# Tire Life



## sciphi (Aug 26, 2011)

What specific tire, and what size are they? 

Based on the OEM tires on our Honda and what I've read for a fair number of OEM tires, I'm expecting to replace mine after 20-25k miles. Well, if not sooner, if the lack of wet traction makes me mad enough to.


----------



## Clarkjs21 (Jan 11, 2012)

From what I can tell by checking discount tire's website you have 225/50/17 Continental ExtremeContact DWS tires.

Reviews on the site rate them at 4.5/5 and the mileage rating for those tires is 50,000 miles. Should last you close to that so long as you are rotating them every 6-8k miles and keeping the air where it should be. Hope this helps


----------



## RichBogrow (Jan 9, 2012)

P225/50R17 - Continental ContriProContact


----------



## sciphi (Aug 26, 2011)

Clarkjs21 said:


> From what I can tell by checking discount tire's website you have 225/50/17 Continental ExtremeContact DWS tires.
> 
> Reviews on the site rate them at 4.5/5 and the mileage rating for those tires is 50,000 miles. Should last you close to that so long as you are rotating them every 6-8k miles and keeping the air where it should be. Hope this helps


The DWS's are night and day different than OEM-spec Continentals. Our Fit has the DWS's in 205/50-16 as a replacement for the OEM Bridgestones, and they are an awesome tire. They ride really well, are quiet (so far), and offer superb grip in the dry and wet. ContiProContacts are much different than ExtremeContact DWS's.


----------



## Clarkjs21 (Jan 11, 2012)

Ok, those tires are rated for 40,000 but from what I can tell most people are finding that they are either really noisy from the start or get noisy as they wear (in either case all the reviews I see say theyre a really noisy tire) 

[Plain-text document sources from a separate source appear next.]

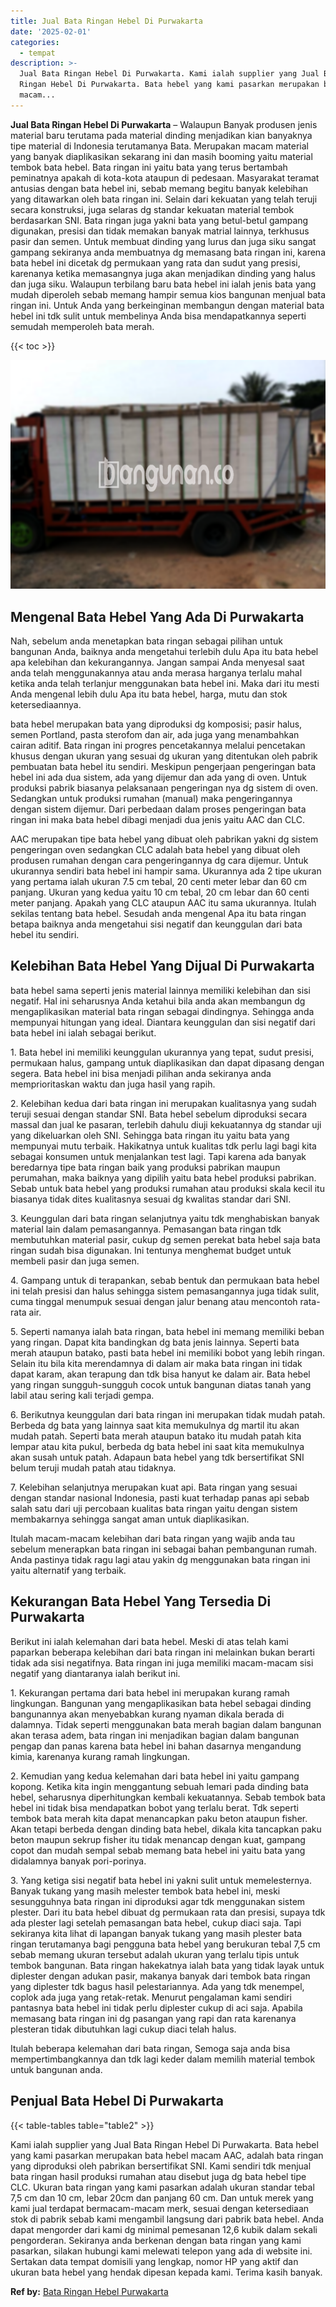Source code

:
 ```yaml
---
title: Jual Bata Ringan Hebel Di Purwakarta
date: '2025-02-01'
categories:
  - tempat
description: >-
  Jual Bata Ringan Hebel Di Purwakarta. Kami ialah supplier yang Jual Bata
  Ringan Hebel Di Purwakarta. Bata hebel yang kami pasarkan merupakan bata hebel
  macam...
---
```


**Jual Bata Ringan Hebel Di Purwakarta** – Walaupun Banyak produsen jenis material baru terutama pada material dinding menjadikan kian banyaknya tipe material di Indonesia terutamanya Bata. Merupakan macam material yang banyak diaplikasikan sekarang ini dan masih booming yaitu material tembok bata hebel. Bata ringan ini yaitu bata yang terus bertambah peminatnya apakah di kota-kota ataupun di pedesaan. Masyarakat teramat antusias dengan bata hebel ini, sebab memang begitu banyak kelebihan yang ditawarkan oleh bata ringan ini. Selain dari kekuatan yang telah teruji secara konstruksi, juga selaras dg standar kekuatan material tembok berdasarkan SNI. Bata ringan juga yakni bata yang betul-betul gampang digunakan, presisi dan tidak memakan banyak matrial lainnya, terkhusus pasir dan semen. Untuk membuat dinding yang lurus dan juga siku sangat gampang sekiranya anda membuatnya dg memasang bata ringan ini, karena bata hebel ini dicetak dg permukaan yang rata dan sudut yang presisi, karenanya ketika memasangnya juga akan menjadikan dinding yang halus dan juga siku. Walaupun terbilang baru bata hebel ini ialah jenis bata yang mudah diperoleh sebab memang hampir semua kios bangunan menjual bata ringan ini. Untuk Anda yang berkeinginan membangun dengan material bata hebel ini tdk sulit untuk membelinya Anda bisa mendapatkannya seperti semudah memperoleh bata merah.

{{< toc >}}

![Jual Bata Ringan Hebel Di Purwakarta](/images/jual-hebel-murah-10.png)

## Mengenal Bata Hebel Yang Ada Di Purwakarta

Nah, sebelum anda menetapkan bata ringan sebagai pilihan untuk bangunan Anda, baiknya anda mengetahui terlebih dulu Apa itu bata hebel apa kelebihan dan kekurangannya. Jangan sampai Anda menyesal saat anda telah menggunakannya atau anda merasa harganya terlalu mahal ketika anda telah terlanjur menggunakan bata hebel ini. Maka dari itu mesti Anda mengenal lebih dulu Apa itu bata hebel, harga, mutu dan stok ketersediaannya.

bata hebel merupakan bata yang diproduksi dg komposisi; pasir halus, semen Portland, pasta sterofom dan air, ada juga yang menambahkan cairan aditif. Bata ringan ini progres pencetakannya melalui pencetakan khusus dengan ukuran yang sesuai dg ukuran yang ditentukan oleh pabrik pembuatan bata hebel itu sendiri. Meskipun pengerjaan pengeringan bata hebel ini ada dua sistem, ada yang dijemur dan ada yang di oven. Untuk produksi pabrik biasanya pelaksanaan pengeringan nya dg sistem di oven. Sedangkan untuk produksi rumahan (manual) maka pengeringannya dengan sistem dijemur. Dari perbedaan dalam proses pengeringan bata ringan ini maka bata hebel dibagi menjadi dua jenis yaitu AAC dan CLC.

AAC merupakan tipe bata hebel yang dibuat oleh pabrikan yakni dg sistem pengeringan oven sedangkan CLC adalah bata hebel yang dibuat oleh produsen rumahan dengan cara pengeringannya dg cara dijemur. Untuk ukurannya sendiri bata hebel ini hampir sama. Ukurannya ada 2 tipe ukuran yang pertama ialah ukuran 7.5 cm tebal, 20 centi meter lebar dan 60 cm panjang. Ukuran yang kedua yaitu 10 cm tebal, 20 cm lebar dan 60 centi meter panjang. Apakah yang CLC ataupun AAC itu sama ukurannya. Itulah sekilas tentang bata hebel. Sesudah anda mengenal Apa itu bata ringan betapa baiknya anda mengetahui sisi negatif dan keunggulan dari bata hebel itu sendiri.

## Kelebihan Bata Hebel Yang Dijual Di Purwakarta

bata hebel sama seperti jenis material lainnya memiliki kelebihan dan sisi negatif. Hal ini seharusnya Anda ketahui bila anda akan membangun dg mengaplikasikan material bata ringan sebagai dindingnya. Sehingga anda mempunyai hitungan yang ideal. Diantara keunggulan dan sisi negatif dari bata hebel ini ialah sebagai berikut.

1\. Bata hebel ini memiliki keunggulan ukurannya yang tepat, sudut presisi, permukaan halus, gampang untuk diaplikasikan dan dapat dipasang dengan segera. Bata hebel ini bisa menjadi pilihan anda sekiranya anda memprioritaskan waktu dan juga hasil yang rapih.

2\. Kelebihan kedua dari bata ringan ini merupakan kualitasnya yang sudah teruji sesuai dengan standar SNI. Bata hebel sebelum diproduksi secara massal dan jual ke pasaran, terlebih dahulu diuji kekuatannya dg standar uji yang dikeluarkan oleh SNI. Sehingga bata ringan itu yaitu bata yang mempunyai mutu terbaik. Hakikatnya untuk kualitas tdk perlu lagi bagi kita sebagai konsumen untuk menjalankan test lagi. Tapi karena ada banyak beredarnya tipe bata ringan baik yang produksi pabrikan maupun perumahan, maka baiknya yang dipilih yaitu bata hebel produksi pabrikan. Sebab untuk bata hebel yang produksi rumahan atau produksi skala kecil itu biasanya tidak dites kualitasnya sesuai dg kwalitas standar dari SNI.

3\. Keunggulan dari bata ringan selanjutnya yaitu tdk menghabiskan banyak material lain dalam pemasangannya. Pemasangan bata ringan tdk membutuhkan material pasir, cukup dg semen perekat bata hebel saja bata ringan sudah bisa digunakan. Ini tentunya menghemat budget untuk membeli pasir dan juga semen.

4\. Gampang untuk di terapankan, sebab bentuk dan permukaan bata hebel ini telah presisi dan halus sehingga sistem pemasangannya juga tidak sulit, cuma tinggal menumpuk sesuai dengan jalur benang atau mencontoh rata-rata air.

5\. Seperti namanya ialah bata ringan, bata hebel ini memang memiliki beban yang ringan. Dapat kita bandingkan dg bata jenis lainnya. Seperti bata merah ataupun batako, pasti bata hebel ini memiliki bobot yang lebih ringan. Selain itu bila kita merendamnya di dalam air maka bata ringan ini tidak dapat karam, akan terapung dan tdk bisa hanyut ke dalam air. Bata hebel yang ringan sungguh-sungguh cocok untuk bangunan diatas tanah yang labil atau sering kali terjadi gempa.

6\. Berikutnya keunggulan dari bata ringan ini merupakan tidak mudah patah. Berbeda dg bata yang lainnya saat kita memukulnya dg martil itu akan mudah patah. Seperti bata merah ataupun batako itu mudah patah kita lempar atau kita pukul, berbeda dg bata hebel ini saat kita memukulnya akan susah untuk patah. Adapaun bata hebel yang tdk bersertifikat SNI belum teruji mudah patah atau tidaknya.

7\. Kelebihan selanjutnya merupakan kuat api. Bata ringan yang sesuai dengan standar nasional Indonesia, pasti kuat terhadap panas api sebab salah satu dari uji percobaan kualitas bata ringan yaitu dengan sistem membakarnya sehingga sangat aman untuk diaplikasikan.

Itulah macam-macam kelebihan dari bata ringan yang wajib anda tau sebelum menerapkan bata ringan ini sebagai bahan pembangunan rumah. Anda pastinya tidak ragu lagi atau yakin dg menggunakan bata ringan ini yaitu alternatif yang terbaik.

## Kekurangan Bata Hebel Yang Tersedia Di Purwakarta

Berikut ini ialah kelemahan dari bata hebel. Meski di atas telah kami paparkan beberapa kelebihan dari bata ringan ini melainkan bukan berarti tidak ada sisi negatifnya. Bata ringan ini juga memiliki macam-macam sisi negatif yang diantaranya ialah berikut ini.

1\. Kekurangan pertama dari bata hebel ini merupakan kurang ramah lingkungan. Bangunan yang mengaplikasikan bata hebel sebagai dinding bangunannya akan menyebabkan kurang nyaman dikala berada di dalamnya. Tidak seperti menggunakan bata merah bagian dalam bangunan akan terasa adem, bata ringan ini menjadikan bagian dalam bangunan pengap dan panas karena bata hebel ini bahan dasarnya mengandung kimia, karenanya kurang ramah lingkungan.

2\. Kemudian yang kedua kelemahan dari bata hebel ini yaitu gampang kopong. Ketika kita ingin menggantung sebuah lemari pada dinding bata hebel, seharusnya diperhitungkan kembali kekuatannya. Sebab tembok bata hebel ini tidak bisa mendapatkan bobot yang terlalu berat. Tdk seperti tembok bata merah kita dapat menancapkan paku beton ataupun fisher. Akan tetapi berbeda dengan dinding bata hebel, dikala kita tancapkan paku beton maupun sekrup fisher itu tidak menancap dengan kuat, gampang copot dan mudah sempal sebab memang bata hebel ini yaitu bata yang didalamnya banyak pori-porinya.

3\. Yang ketiga sisi negatif bata hebel ini yakni sulit untuk memelesternya. Banyak tukang yang masih melester tembok bata hebel ini, meski sesungguhnya bata ringan ini diproduksi agar tdk menggunakan sistem plester. Dari itu bata hebel dibuat dg permukaan rata dan presisi, supaya tdk ada plester lagi setelah pemasangan bata hebel, cukup diaci saja. Tapi sekiranya kita lihat di lapangan banyak tukang yang masih plester bata ringan terutamanya bagi pengguna bata hebel yang berukuran tebal 7,5 cm sebab memang ukuran tersebut adalah ukuran yang terlalu tipis untuk tembok bangunan. Bata ringan hakekatnya ialah bata yang tidak layak untuk diplester dengan adukan pasir, makanya banyak dari tembok bata ringan yang diplester tdk bagus hasil pelestariannya. Ada yang tdk menempel, coplok ada juga yang retak-retak. Menurut pengalaman kami sendiri pantasnya bata hebel ini tidak perlu diplester cukup di aci saja. Apabila memasang bata ringan ini dg pasangan yang rapi dan rata karenanya plesteran tidak dibutuhkan lagi cukup diaci telah halus.

Itulah beberapa kelemahan dari bata ringan, Semoga saja anda bisa mempertimbangkannya dan tdk lagi keder dalam memilih material tembok untuk bangunan anda.

## Penjual Bata Hebel Di Purwakarta

{{< table-tables table="table2" >}}

Kami ialah supplier yang Jual Bata Ringan Hebel Di Purwakarta. Bata hebel yang kami pasarkan merupakan bata hebel macam AAC, adalah bata ringan yang diproduksi oleh pabrikan bersertifikat SNI. Kami sendiri tdk menjual bata ringan hasil produksi rumahan atau disebut juga dg bata hebel tipe CLC. Ukuran bata ringan yang kami pasarkan adalah ukuran standar tebal 7,5 cm dan 10 cm, lebar 20cm dan panjang 60 cm. Dan untuk merek yang kami jual terdapat bermacam-macam merk, sesuai dengan ketersediaan stok di pabrik sebab kami mengambil langsung dari pabrik bata hebel. Anda dapat mengorder dari kami dg minimal pemesanan 12,6 kubik dalam sekali pengorderan. Sekiranya anda berkenan dengan bata ringan yang kami pasarkan, silakan hubungi kami melewati telepon yang ada di website ini. Sertakan data tempat domisili yang lengkap, nomor HP yang aktif dan ukuran bata hebel yang hendak dipesan kepada kami. Terima kasih banyak.

**Ref by:** [Bata Ringan Hebel Purwakarta](https://id.wikipedia.org/wiki/Bata)
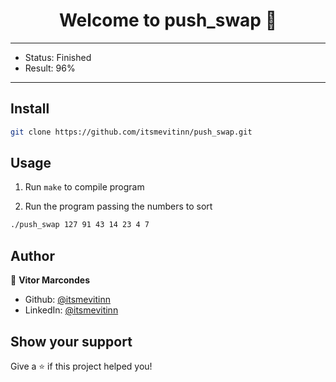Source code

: <h1 align="center">Welcome to push_swap 👋</h1>

---

- Status: Finished
- Result: 96%

---

## Install

```sh
git clone https://github.com/itsmevitinn/push_swap.git
```

## Usage

1. Run `make` to compile program

2. Run the program passing the numbers to sort

```sh
./push_swap 127 91 43 14 23 4 7
```

## Author

👤 **Vitor Marcondes**

- Github: [@itsmevitinn](https://github.com/itsmevitinn)
- LinkedIn: [@itsmevitinn](https://www.linkedin.com/in/itsmevitinn/)

## Show your support

Give a ⭐️ if this project helped you!
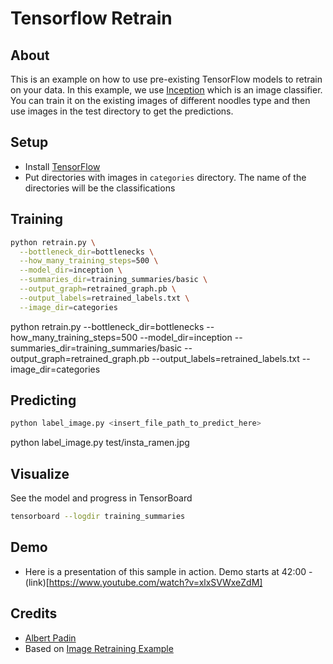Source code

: # Tensorflow Retrain

## About

This is an example on how to use pre-existing TensorFlow models to retrain on your data. In this example, we use [Inception](https://github.com/tensorflow/models/tree/master/inception) which is an image classifier. You can train it on the existing images of different noodles type and then use images in the test directory to get the predictions.

## Setup

- Install [TensorFlow](https://www.tensorflow.org/install/)
- Put directories with images in `categories` directory. The name of the directories will be the classifications

## Training

``` bash
python retrain.py \
  --bottleneck_dir=bottlenecks \
  --how_many_training_steps=500 \
  --model_dir=inception \
  --summaries_dir=training_summaries/basic \
  --output_graph=retrained_graph.pb \
  --output_labels=retrained_labels.txt \
  --image_dir=categories
```
python retrain.py --bottleneck_dir=bottlenecks --how_many_training_steps=500 --model_dir=inception --summaries_dir=training_summaries/basic --output_graph=retrained_graph.pb --output_labels=retrained_labels.txt --image_dir=categories


## Predicting

``` bash
python label_image.py <insert_file_path_to_predict_here>
```

python label_image.py test/insta_ramen.jpg

## Visualize

See the model and progress in TensorBoard

``` bash
tensorboard --logdir training_summaries
```
## Demo  

 - Here is a presentation of this sample in action. Demo starts at 42:00 - (link)[https://www.youtube.com/watch?v=xlxSVWxeZdM]

## Credits

- [Albert Padin](https://github.com/albertpadin)
- Based on [Image Retraining Example](https://www.tensorflow.org/tutorials/image_retraining)
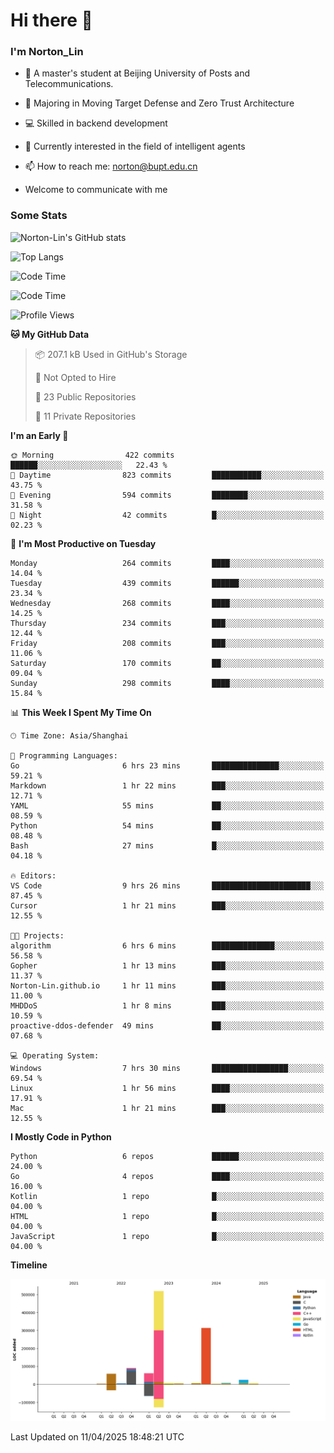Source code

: 
# Hi there 👋

### I'm Norton_Lin
- 🏫 A master's student at Beijing University of Posts and Telecommunications.
- 🌱 Majoring in Moving Target Defense and Zero Trust Architecture
- 💻 Skilled in backend development
- 🤖 Currently interested in the field of intelligent agents
- 📫 How to reach me: [norton@bupt.edu.cn](mailto:norton@bupt.edu.cn)

- Welcome to communicate with me

### Some Stats
![Norton-Lin's GitHub stats](https://github-readme-stats.vercel.app/api?username=Norton-Lin&count_private=true&show_icons=true&theme=radical)

![Top Langs](https://github-readme-stats.vercel.app/api/top-langs/?username=Norton-Lin&langs_count=10&layout=compact)

![Code Time](https://github-readme-stats.vercel.app/api/wakatime?username=Norton_Lin)

<!--START_SECTION:waka-->
![Code Time](http://img.shields.io/badge/Code%20Time-948%20hrs%2054%20mins-blue)

![Profile Views](http://img.shields.io/badge/Profile%20Views-6-blue)

**🐱 My GitHub Data** 

> 📦 207.1 kB Used in GitHub's Storage 
 > 
> 🚫 Not Opted to Hire
 > 
> 📜 23 Public Repositories 
 > 
> 🔑 11 Private Repositories 
 > 
**I'm an Early 🐤** 

```text
🌞 Morning                422 commits         ██████░░░░░░░░░░░░░░░░░░░   22.43 % 
🌆 Daytime                823 commits         ███████████░░░░░░░░░░░░░░   43.75 % 
🌃 Evening                594 commits         ████████░░░░░░░░░░░░░░░░░   31.58 % 
🌙 Night                  42 commits          █░░░░░░░░░░░░░░░░░░░░░░░░   02.23 % 
```
📅 **I'm Most Productive on Tuesday** 

```text
Monday                   264 commits         ████░░░░░░░░░░░░░░░░░░░░░   14.04 % 
Tuesday                  439 commits         ██████░░░░░░░░░░░░░░░░░░░   23.34 % 
Wednesday                268 commits         ████░░░░░░░░░░░░░░░░░░░░░   14.25 % 
Thursday                 234 commits         ███░░░░░░░░░░░░░░░░░░░░░░   12.44 % 
Friday                   208 commits         ███░░░░░░░░░░░░░░░░░░░░░░   11.06 % 
Saturday                 170 commits         ██░░░░░░░░░░░░░░░░░░░░░░░   09.04 % 
Sunday                   298 commits         ████░░░░░░░░░░░░░░░░░░░░░   15.84 % 
```


📊 **This Week I Spent My Time On** 

```text
🕑︎ Time Zone: Asia/Shanghai

💬 Programming Languages: 
Go                       6 hrs 23 mins       ███████████████░░░░░░░░░░   59.21 % 
Markdown                 1 hr 22 mins        ███░░░░░░░░░░░░░░░░░░░░░░   12.71 % 
YAML                     55 mins             ██░░░░░░░░░░░░░░░░░░░░░░░   08.59 % 
Python                   54 mins             ██░░░░░░░░░░░░░░░░░░░░░░░   08.48 % 
Bash                     27 mins             █░░░░░░░░░░░░░░░░░░░░░░░░   04.18 % 

🔥 Editors: 
VS Code                  9 hrs 26 mins       ██████████████████████░░░   87.45 % 
Cursor                   1 hr 21 mins        ███░░░░░░░░░░░░░░░░░░░░░░   12.55 % 

🐱‍💻 Projects: 
algorithm                6 hrs 6 mins        ██████████████░░░░░░░░░░░   56.58 % 
Gopher                   1 hr 13 mins        ███░░░░░░░░░░░░░░░░░░░░░░   11.37 % 
Norton-Lin.github.io     1 hr 11 mins        ███░░░░░░░░░░░░░░░░░░░░░░   11.00 % 
MHDDoS                   1 hr 8 mins         ███░░░░░░░░░░░░░░░░░░░░░░   10.59 % 
proactive-ddos-defender  49 mins             ██░░░░░░░░░░░░░░░░░░░░░░░   07.68 % 

💻 Operating System: 
Windows                  7 hrs 30 mins       █████████████████░░░░░░░░   69.54 % 
Linux                    1 hr 56 mins        ████░░░░░░░░░░░░░░░░░░░░░   17.91 % 
Mac                      1 hr 21 mins        ███░░░░░░░░░░░░░░░░░░░░░░   12.55 % 
```

**I Mostly Code in Python** 

```text
Python                   6 repos             ██████░░░░░░░░░░░░░░░░░░░   24.00 % 
Go                       4 repos             ████░░░░░░░░░░░░░░░░░░░░░   16.00 % 
Kotlin                   1 repo              █░░░░░░░░░░░░░░░░░░░░░░░░   04.00 % 
HTML                     1 repo              █░░░░░░░░░░░░░░░░░░░░░░░░   04.00 % 
JavaScript               1 repo              █░░░░░░░░░░░░░░░░░░░░░░░░   04.00 % 
```



**Timeline**

![Lines of Code chart](https://raw.githubusercontent.com/Norton-Lin/Norton-Lin/main/assets/bar_graph.png)


 Last Updated on 11/04/2025 18:48:21 UTC
<!--END_SECTION:waka-->
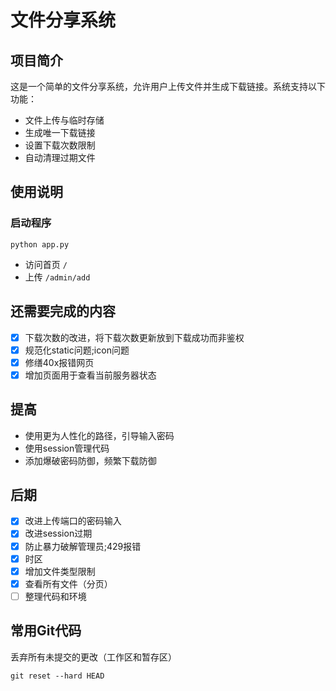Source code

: # 文件分享系统
## 项目简介
这是一个简单的文件分享系统，允许用户上传文件并生成下载链接。系统支持以下功能：

- 文件上传与临时存储
- 生成唯一下载链接
- 设置下载次数限制
- 自动清理过期文件


## 使用说明
### 启动程序
```
python app.py
```

- 访问首页 `/`
- 上传 `/admin/add`


## 还需要完成的内容
- [X] 下载次数的改进，将下载次数更新放到下载成功而非鉴权
- [X] 规范化static问题;icon问题
- [X] 修缮40x报错网页
- [X] 增加页面用于查看当前服务器状态

## 提高
- 使用更为人性化的路径，引导输入密码
- 使用session管理代码
- 添加爆破密码防御，频繁下载防御


## 后期
- [X] 改进上传端口的密码输入
- [X] 改进session过期
- [X] 防止暴力破解管理员;429报错
- [X] 时区
- [X] 增加文件类型限制
- [X] 查看所有文件（分页）
- [ ] 整理代码和环境

## 常用Git代码
丢弃所有未提交的更改（工作区和暂存区）
```
git reset --hard HEAD
```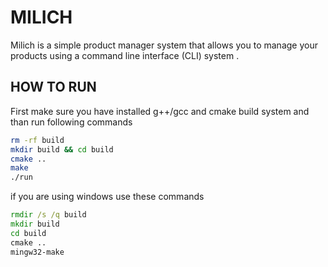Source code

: # MILICH
Milich is a simple product manager system that allows you to manage your products using a command line
interface (CLI) system .


## HOW TO RUN
First make sure you have installed g++/gcc and cmake build system and than run following commands
```sh
rm -rf build
mkdir build && cd build
cmake ..
make
./run
```

if you are using windows use these commands 

```cmd
rmdir /s /q build
mkdir build
cd build
cmake ..
mingw32-make
```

From what I can tell most people that have posted reviews about them did not get the 40k out of them because of a lot of reasons but keep them rotated 6-8k miles and personally I like to keep my tires at 35psi (helps keep the stupid tpms light off when the temp drops at night here in MI) but getting the air checked about once a month is what we recommend at work.


----------



## sciphi (Aug 26, 2011)

OEM tires aren't meant to get long life. They're meant to get the car off the lot and through most of the warranty period. If the replacement cost is an issue, put aside $50 each month so when the OEM tires go, there's $600 for a new set of longer-lived, better-performing tires.


----------